• Task description: What is the count of lines in the data that hold the string "transcripción"? State the number alone.

Saved data entries
|---|
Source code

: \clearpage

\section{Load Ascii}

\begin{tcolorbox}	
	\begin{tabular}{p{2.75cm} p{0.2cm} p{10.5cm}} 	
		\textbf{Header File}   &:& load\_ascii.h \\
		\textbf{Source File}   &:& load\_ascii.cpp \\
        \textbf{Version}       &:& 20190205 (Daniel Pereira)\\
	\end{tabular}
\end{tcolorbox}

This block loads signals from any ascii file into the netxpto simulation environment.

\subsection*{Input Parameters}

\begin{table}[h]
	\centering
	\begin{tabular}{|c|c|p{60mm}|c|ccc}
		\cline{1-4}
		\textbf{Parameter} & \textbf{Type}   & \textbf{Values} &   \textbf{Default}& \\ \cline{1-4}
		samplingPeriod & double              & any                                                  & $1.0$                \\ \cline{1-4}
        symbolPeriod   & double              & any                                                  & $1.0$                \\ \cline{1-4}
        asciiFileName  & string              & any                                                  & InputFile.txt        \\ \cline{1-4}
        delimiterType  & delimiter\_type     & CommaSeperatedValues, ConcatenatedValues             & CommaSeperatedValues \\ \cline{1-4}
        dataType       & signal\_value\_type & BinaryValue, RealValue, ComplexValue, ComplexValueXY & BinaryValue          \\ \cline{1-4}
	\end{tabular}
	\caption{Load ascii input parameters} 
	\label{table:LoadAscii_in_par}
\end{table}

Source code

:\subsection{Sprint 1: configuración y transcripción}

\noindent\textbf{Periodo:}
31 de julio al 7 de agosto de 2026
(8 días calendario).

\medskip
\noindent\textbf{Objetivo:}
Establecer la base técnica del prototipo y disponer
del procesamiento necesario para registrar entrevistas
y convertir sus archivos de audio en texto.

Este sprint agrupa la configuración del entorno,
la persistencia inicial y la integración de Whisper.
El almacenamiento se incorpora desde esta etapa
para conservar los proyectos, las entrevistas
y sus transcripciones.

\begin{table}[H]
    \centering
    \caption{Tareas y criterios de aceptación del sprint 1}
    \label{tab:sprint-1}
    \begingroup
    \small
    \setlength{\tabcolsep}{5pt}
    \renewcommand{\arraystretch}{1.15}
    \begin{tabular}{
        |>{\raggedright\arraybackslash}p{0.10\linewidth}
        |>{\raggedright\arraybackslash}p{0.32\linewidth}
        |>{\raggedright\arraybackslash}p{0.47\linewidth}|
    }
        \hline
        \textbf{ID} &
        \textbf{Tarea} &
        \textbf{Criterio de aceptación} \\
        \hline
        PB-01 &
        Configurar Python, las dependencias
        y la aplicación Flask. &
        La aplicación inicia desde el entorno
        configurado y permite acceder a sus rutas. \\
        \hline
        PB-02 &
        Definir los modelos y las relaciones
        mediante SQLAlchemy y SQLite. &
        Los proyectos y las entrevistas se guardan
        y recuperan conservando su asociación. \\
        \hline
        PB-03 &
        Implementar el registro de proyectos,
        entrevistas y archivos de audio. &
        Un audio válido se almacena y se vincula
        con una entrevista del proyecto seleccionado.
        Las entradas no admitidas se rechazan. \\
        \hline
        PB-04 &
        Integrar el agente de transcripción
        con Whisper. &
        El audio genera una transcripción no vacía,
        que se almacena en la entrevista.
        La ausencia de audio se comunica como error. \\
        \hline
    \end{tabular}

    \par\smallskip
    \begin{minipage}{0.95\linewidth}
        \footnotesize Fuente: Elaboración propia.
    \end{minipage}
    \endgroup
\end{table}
|---|
• Written reply: 3